[Stored data entries]
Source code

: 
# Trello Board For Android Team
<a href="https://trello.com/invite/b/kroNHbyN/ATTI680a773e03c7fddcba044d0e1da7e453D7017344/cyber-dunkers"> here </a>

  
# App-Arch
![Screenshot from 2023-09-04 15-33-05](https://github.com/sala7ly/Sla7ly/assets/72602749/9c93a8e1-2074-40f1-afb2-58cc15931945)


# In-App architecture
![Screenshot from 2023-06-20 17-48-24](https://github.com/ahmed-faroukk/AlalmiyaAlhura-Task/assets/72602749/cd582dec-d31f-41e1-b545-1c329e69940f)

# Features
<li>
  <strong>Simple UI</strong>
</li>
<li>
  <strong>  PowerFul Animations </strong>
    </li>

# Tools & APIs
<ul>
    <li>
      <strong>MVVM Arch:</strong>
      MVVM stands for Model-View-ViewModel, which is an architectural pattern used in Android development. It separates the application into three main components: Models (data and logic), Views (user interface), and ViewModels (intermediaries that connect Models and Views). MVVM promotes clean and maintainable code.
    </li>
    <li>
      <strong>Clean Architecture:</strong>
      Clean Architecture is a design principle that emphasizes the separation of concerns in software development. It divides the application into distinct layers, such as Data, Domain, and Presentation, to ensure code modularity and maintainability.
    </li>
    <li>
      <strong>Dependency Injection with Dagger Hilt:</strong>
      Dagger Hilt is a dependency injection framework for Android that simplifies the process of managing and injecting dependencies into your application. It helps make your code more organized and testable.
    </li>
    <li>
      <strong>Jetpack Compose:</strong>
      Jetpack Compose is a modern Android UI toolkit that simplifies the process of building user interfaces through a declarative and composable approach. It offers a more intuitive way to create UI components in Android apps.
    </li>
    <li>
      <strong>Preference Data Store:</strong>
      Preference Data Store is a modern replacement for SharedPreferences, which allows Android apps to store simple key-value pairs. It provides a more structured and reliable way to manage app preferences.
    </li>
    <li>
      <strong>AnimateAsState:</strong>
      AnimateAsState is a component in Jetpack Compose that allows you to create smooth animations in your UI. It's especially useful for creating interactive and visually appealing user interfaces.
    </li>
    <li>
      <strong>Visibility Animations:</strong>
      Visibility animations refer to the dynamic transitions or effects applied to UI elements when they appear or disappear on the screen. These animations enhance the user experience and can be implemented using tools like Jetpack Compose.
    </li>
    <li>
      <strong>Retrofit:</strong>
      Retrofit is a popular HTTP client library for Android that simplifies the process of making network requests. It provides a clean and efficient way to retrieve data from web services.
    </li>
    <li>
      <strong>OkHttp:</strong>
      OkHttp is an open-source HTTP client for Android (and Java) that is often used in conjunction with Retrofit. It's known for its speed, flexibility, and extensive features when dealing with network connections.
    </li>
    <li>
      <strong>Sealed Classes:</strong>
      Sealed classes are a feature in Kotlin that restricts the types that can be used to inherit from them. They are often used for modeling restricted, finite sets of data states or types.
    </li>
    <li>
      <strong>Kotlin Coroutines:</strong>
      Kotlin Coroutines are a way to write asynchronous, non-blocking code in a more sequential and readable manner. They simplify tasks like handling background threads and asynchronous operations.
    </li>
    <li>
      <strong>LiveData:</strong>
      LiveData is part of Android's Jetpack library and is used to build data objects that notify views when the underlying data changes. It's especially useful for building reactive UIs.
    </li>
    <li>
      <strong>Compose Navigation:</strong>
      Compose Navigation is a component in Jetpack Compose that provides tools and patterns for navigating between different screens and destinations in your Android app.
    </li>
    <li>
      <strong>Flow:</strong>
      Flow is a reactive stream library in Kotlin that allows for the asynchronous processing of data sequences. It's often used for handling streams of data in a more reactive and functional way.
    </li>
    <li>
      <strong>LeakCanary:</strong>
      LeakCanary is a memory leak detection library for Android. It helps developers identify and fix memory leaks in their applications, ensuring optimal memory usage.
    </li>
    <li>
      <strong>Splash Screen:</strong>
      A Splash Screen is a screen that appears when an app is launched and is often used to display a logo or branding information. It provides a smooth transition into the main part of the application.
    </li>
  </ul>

[WHAT YOU SHOULD DO]
Copy each line of the records verbatim.

[TASK OUTPUT]
Source code

: 
# Trello Board For Android Team
<a href="https://trello.com/invite/b/kroNHbyN/ATTI680a773e03c7fddcba044d0e1da7e453D7017344/cyber-dunkers"> here </a>

  
# App-Arch
![Screenshot from 2023-09-04 15-33-05](https://github.com/sala7ly/Sla7ly/assets/72602749/9c93a8e1-2074-40f1-afb2-58cc15931945)


# In-App architecture
![Screenshot from 2023-06-20 17-48-24](https://github.com/ahmed-faroukk/AlalmiyaAlhura-Task/assets/72602749/cd582dec-d31f-41e1-b545-1c329e69940f)

# Features
<li>
  <strong>Simple UI</strong>
</li>
<li>
  <strong>  PowerFul Animations </strong>
    </li>

# Tools & APIs
<ul>
    <li>
      <strong>MVVM Arch:</strong>
      MVVM stands for Model-View-ViewModel, which is an architectural pattern used in Android development. It separates the application into three main components: Models (data and logic), Views (user interface), and ViewModels (intermediaries that connect Models and Views). MVVM promotes clean and maintainable code.
    </li>
    <li>
      <strong>Clean Architecture:</strong>
      Clean Architecture is a design principle that emphasizes the separation of concerns in software development. It divides the application into distinct layers, such as Data, Domain, and Presentation, to ensure code modularity and maintainability.
    </li>
    <li>
      <strong>Dependency Injection with Dagger Hilt:</strong>
      Dagger Hilt is a dependency injection framework for Android that simplifies the process of managing and injecting dependencies into your application. It helps make your code more organized and testable.
    </li>
    <li>
      <strong>Jetpack Compose:</strong>
      Jetpack Compose is a modern Android UI toolkit that simplifies the process of building user interfaces through a declarative and composable approach. It offers a more intuitive way to create UI components in Android apps.
    </li>
    <li>
      <strong>Preference Data Store:</strong>
      Preference Data Store is a modern replacement for SharedPreferences, which allows Android apps to store simple key-value pairs. It provides a more structured and reliable way to manage app preferences.
    </li>
    <li>
      <strong>AnimateAsState:</strong>
      AnimateAsState is a component in Jetpack Compose that allows you to create smooth animations in your UI. It's especially useful for creating interactive and visually appealing user interfaces.
    </li>
    <li>
      <strong>Visibility Animations:</strong>
      Visibility animations refer to the dynamic transitions or effects applied to UI elements when they appear or disappear on the screen. These animations enhance the user experience and can be implemented using tools like Jetpack Compose.
    </li>
    <li>
      <strong>Retrofit:</strong>
      Retrofit is a popular HTTP client library for Android that simplifies the process of making network requests. It provides a clean and efficient way to retrieve data from web services.
    </li>
    <li>
      <strong>OkHttp:</strong>
      OkHttp is an open-source HTTP client for Android (and Java) that is often used in conjunction with Retrofit. It's known for its speed, flexibility, and extensive features when dealing with network connections.
    </li>
    <li>
      <strong>Sealed Classes:</strong>
      Sealed classes are a feature in Kotlin that restricts the types that can be used to inherit from them. They are often used for modeling restricted, finite sets of data states or types.
    </li>
    <li>
      <strong>Kotlin Coroutines:</strong>
      Kotlin Coroutines are a way to write asynchronous, non-blocking code in a more sequential and readable manner. They simplify tasks like handling background threads and asynchronous operations.
    </li>
    <li>
      <strong>LiveData:</strong>
      LiveData is part of Android's Jetpack library and is used to build data objects that notify views when the underlying data changes. It's especially useful for building reactive UIs.
    </li>
    <li>
      <strong>Compose Navigation:</strong>
      Compose Navigation is a component in Jetpack Compose that provides tools and patterns for navigating between different screens and destinations in your Android app.
    </li>
    <li>
      <strong>Flow:</strong>
      Flow is a reactive stream library in Kotlin that allows for the asynchronous processing of data sequences. It's often used for handling streams of data in a more reactive and functional way.
    </li>
    <li>
      <strong>LeakCanary:</strong>
      LeakCanary is a memory leak detection library for Android. It helps developers identify and fix memory leaks in their applications, ensuring optimal memory usage.
    </li>
    <li>
      <strong>Splash Screen:</strong>
      A Splash Screen is a screen that appears when an app is launched and is often used to display a logo or branding information. It provides a smooth transition into the main part of the application.
    </li>
  </ul>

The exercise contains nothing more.